Star Trek Beyond (2016) Plot

The Federation starship USS Enterprise arrives at starbase Yorktown, for resupply and shore leave for its crew. Struggling to find meaning in their exploration, Captain James T. Kirk has applied for a promotion to vice admiral; he recommends Spock as his replacement.

Meanwhile, Hikaru Sulu reunites with his family, Montgomery Scott works to keep the ship operational, and Spock and Nyota Uhura have ended their relationship; Spock also receives word from New Vulcan that Ambassador Spock has died.

Enterprise is dispatched on a rescue mission after an escape pod drifts out of a nearby uncharted nebula. Its occupant, Kalara, claims her ship is stranded on Altamid, a planet in the nebula. Upon arrival, a massive swarm of small ships ambushes the Enterprise and quickly tears it apart.

The swarm’s leader, Krall, and his crew board the crippled Enterprise, capture and kill many crew members, and attempt to capture the Abronath, a relic recovered during a recent mission. Kirk orders the crew to abandon ship, leaving the disintegrating Enterprise saucer section to crash on Altamid.
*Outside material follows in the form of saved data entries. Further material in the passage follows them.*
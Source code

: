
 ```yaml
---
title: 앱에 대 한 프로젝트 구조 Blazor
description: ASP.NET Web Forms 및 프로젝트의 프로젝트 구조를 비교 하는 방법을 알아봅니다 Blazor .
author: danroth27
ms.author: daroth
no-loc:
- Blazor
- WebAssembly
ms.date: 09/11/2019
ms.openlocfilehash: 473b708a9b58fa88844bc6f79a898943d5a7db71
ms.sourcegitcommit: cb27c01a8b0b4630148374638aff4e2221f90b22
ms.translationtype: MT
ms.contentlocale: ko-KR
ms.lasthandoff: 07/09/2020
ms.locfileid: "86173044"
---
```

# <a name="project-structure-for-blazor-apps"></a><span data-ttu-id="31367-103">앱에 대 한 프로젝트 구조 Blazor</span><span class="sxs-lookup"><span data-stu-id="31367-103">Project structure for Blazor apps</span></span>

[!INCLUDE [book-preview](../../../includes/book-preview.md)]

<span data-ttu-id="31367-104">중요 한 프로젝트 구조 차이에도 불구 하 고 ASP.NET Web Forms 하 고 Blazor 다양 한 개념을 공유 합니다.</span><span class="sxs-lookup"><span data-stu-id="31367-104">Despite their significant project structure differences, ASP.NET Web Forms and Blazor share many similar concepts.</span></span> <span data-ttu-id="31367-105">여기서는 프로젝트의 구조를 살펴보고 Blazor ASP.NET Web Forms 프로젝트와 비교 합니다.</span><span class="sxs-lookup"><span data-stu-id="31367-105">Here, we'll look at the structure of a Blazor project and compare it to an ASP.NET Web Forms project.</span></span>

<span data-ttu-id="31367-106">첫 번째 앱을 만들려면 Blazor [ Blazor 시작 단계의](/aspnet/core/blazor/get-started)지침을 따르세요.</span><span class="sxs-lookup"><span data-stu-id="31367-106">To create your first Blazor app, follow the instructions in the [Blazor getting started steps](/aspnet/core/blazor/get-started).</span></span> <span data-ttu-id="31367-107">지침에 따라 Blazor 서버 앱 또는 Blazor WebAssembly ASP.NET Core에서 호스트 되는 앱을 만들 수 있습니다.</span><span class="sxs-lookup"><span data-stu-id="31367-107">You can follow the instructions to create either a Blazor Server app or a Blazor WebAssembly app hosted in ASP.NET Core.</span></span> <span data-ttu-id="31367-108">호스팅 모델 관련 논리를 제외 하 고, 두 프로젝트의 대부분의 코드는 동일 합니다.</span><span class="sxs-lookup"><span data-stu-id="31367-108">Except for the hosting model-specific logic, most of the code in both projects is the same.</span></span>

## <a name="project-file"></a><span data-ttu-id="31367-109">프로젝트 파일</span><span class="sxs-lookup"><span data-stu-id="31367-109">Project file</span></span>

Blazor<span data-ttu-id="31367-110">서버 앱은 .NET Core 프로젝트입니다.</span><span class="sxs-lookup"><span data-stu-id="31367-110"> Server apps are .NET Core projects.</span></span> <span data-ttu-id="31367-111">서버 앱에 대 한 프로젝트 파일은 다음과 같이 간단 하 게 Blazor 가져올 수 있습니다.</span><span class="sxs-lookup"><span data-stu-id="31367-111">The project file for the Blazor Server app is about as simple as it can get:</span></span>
On the planet, Krall captures Sulu, Uhura, and other survivors. Kirk and Pavel Chekov, accompanied by Kalara, locate the Enterprises saucer section. Knowing that Kalara knew they would be attacked, Kirk tricks her into revealing herself as Krall’s spy. She is killed when Kirk and Chekov escape Krall’s soldiers and flip the Enterprise saucer, crushing her.

Elsewhere on the planet, Dr. Leonard McCoy and a wounded Spock search for other survivors. Spock tells McCoy that he ended his relationship with Uhura and is leaving Starfleet to help the Vulcan survivors, and continue the late Ambassador Spock’s work.
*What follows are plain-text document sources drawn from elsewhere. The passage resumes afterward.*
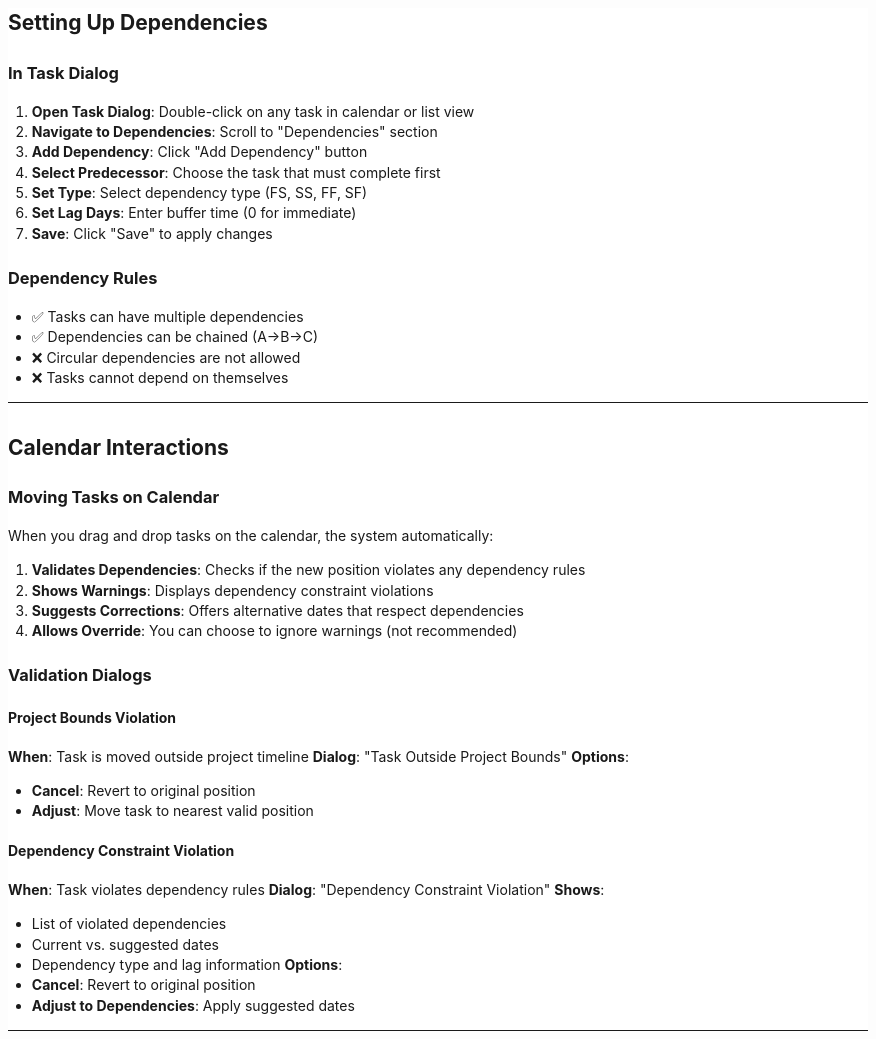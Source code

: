 ## Setting Up Dependencies

### In Task Dialog

1. **Open Task Dialog**: Double-click on any task in calendar or list view
2. **Navigate to Dependencies**: Scroll to "Dependencies" section
3. **Add Dependency**: Click "Add Dependency" button
4. **Select Predecessor**: Choose the task that must complete first
5. **Set Type**: Select dependency type (FS, SS, FF, SF)
6. **Set Lag Days**: Enter buffer time (0 for immediate)
7. **Save**: Click "Save" to apply changes

### Dependency Rules
- ✅ Tasks can have multiple dependencies
- ✅ Dependencies can be chained (A→B→C)
- ❌ Circular dependencies are not allowed
- ❌ Tasks cannot depend on themselves

---

## Calendar Interactions

### Moving Tasks on Calendar

When you drag and drop tasks on the calendar, the system automatically:

1. **Validates Dependencies**: Checks if the new position violates any dependency rules
2. **Shows Warnings**: Displays dependency constraint violations
3. **Suggests Corrections**: Offers alternative dates that respect dependencies
4. **Allows Override**: You can choose to ignore warnings (not recommended)

### Validation Dialogs

#### Project Bounds Violation
**When**: Task is moved outside project timeline
**Dialog**: "Task Outside Project Bounds"
**Options**: 
- **Cancel**: Revert to original position
- **Adjust**: Move task to nearest valid position

#### Dependency Constraint Violation
**When**: Task violates dependency rules
**Dialog**: "Dependency Constraint Violation"
**Shows**:
- List of violated dependencies
- Current vs. suggested dates
- Dependency type and lag information
**Options**:
- **Cancel**: Revert to original position
- **Adjust to Dependencies**: Apply suggested dates

---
Jaylah, a scavenger who previously escaped Krall’s encampment where her father was killed, rescues Scott and takes him to her makeshift home, the grounded USS Franklin, an early Starfleet vessel reported missing over a century earlier. Scott is reunited with Kirk, Chekov, McCoy and Spock.

Krall coerces the captive Enterprise crew to hand over the Abronath, then uses it to complete an ancient bioweapon. With the device complete, Krall intends to kill Yorktowns inhabitants, then use the base to attack the United Federation of Planets. Kirk and the others free the crew as Krall launches into space with the bioweapon, leading his drones to Yorktown.
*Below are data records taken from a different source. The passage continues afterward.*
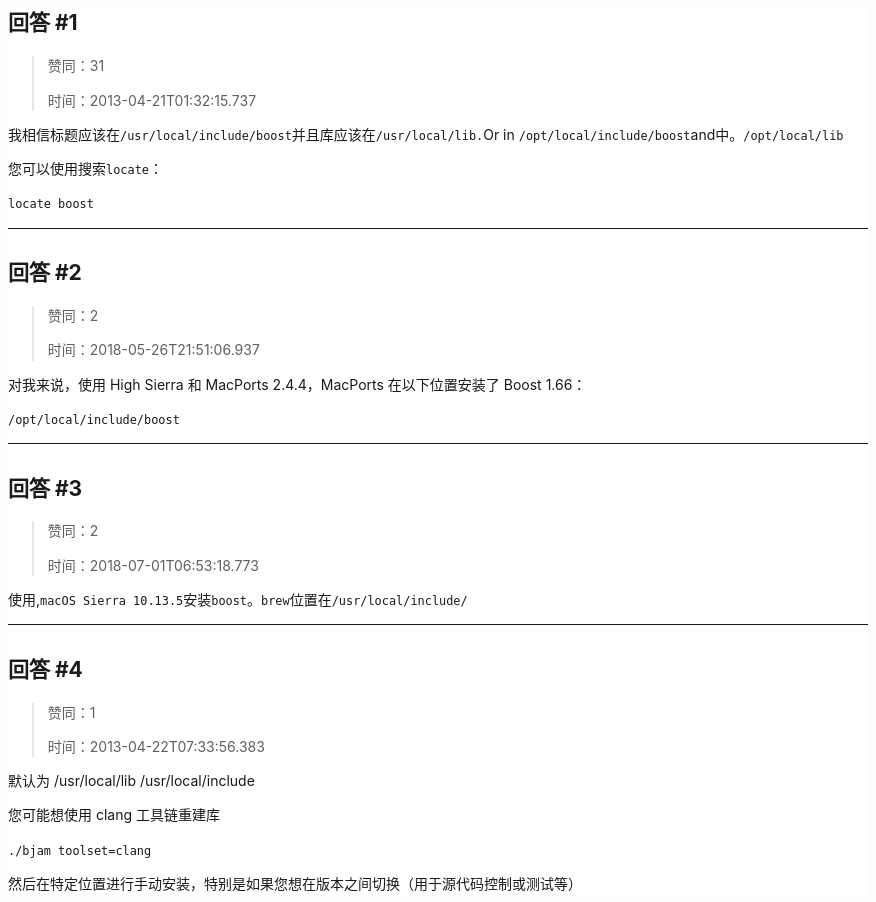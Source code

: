 ## 回答 #1

> 赞同：31
> 
> 时间：2013-04-21T01:32:15.737

我相信标题应该在`/usr/local/include/boost`并且库应该在`/usr/local/lib.`Or in `/opt/local/include/boost`and中。`/opt/local/lib`

您可以使用搜索`locate`：

```
locate boost 
```

* * *

## 回答 #2

> 赞同：2
> 
> 时间：2018-05-26T21:51:06.937

对我来说，使用 High Sierra 和 MacPorts 2.4.4，MacPorts 在以下位置安装了 Boost 1.66：

```
/opt/local/include/boost 
```

* * *

## 回答 #3

> 赞同：2
> 
> 时间：2018-07-01T06:53:18.773

使用,`macOS Sierra 10.13.5`安装`boost`。`brew`位置在`/usr/local/include/`

* * *

## 回答 #4

> 赞同：1
> 
> 时间：2013-04-22T07:33:56.383

默认为 /usr/local/lib /usr/local/include

您可能想使用 clang 工具链重建库

```
./bjam toolset=clang 
```

然后在特定位置进行手动安装，特别是如果您想在版本之间切换（用于源代码控制或测试等）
The Enterprise survivors power up the Franklin and launch her in pursuit of Krall. Theorizing the swarm’s system may be vulnerable to high frequencies such as VHF or radio, they jam and destroy the swarm by broadcasting the song “Sabotage” by the Beastie Boys. Krall is chased by the Franklin through Yorktown.

Uhura, Kirk and Scotty discover from the Franklins logs that Krall is actually Balthazar Edison, Franklins former captain. A pre-Federation human soldier, Edison rejected the Federation’s principles of unity and cooperation with former enemies like the Xindi and the Romulans.

When he and his crew were stranded on Altamid by a wormhole, the survivors used the extinct natives’ technology to prolong their lives at the cost of the others, and re-purposed the ancient race’s dormant mining drone workers into the swarm. Thinking the Federation had abandoned them, Edison planned to destroy the Federation and resume galactic conflict. Kirk pursues Edison into Yorktowns ventilation system, where Edison activates the bioweapon.

Before it can spread, Kirk ejects it and Edison into space, where the weapon disintegrates Edison. Using a commandeered alien ship, Spock and McCoy save Kirk moments before he is also blown into space.

In the aftermath, Commodore Paris closes the files of Captain Edison and the USS Franklin crew. Though offered the promotion to vice admiral, Kirk decides to remain as a captain; Spock chooses to remain in Starfleet, and renews his relationship with Uhura. On Kirk’s recommendation, Jaylah is accepted into Starfleet Academy. As the crew celebrates Kirk’s birthday, they watch the construction of their new ship, the USS Enterprise-A—and resume their mission.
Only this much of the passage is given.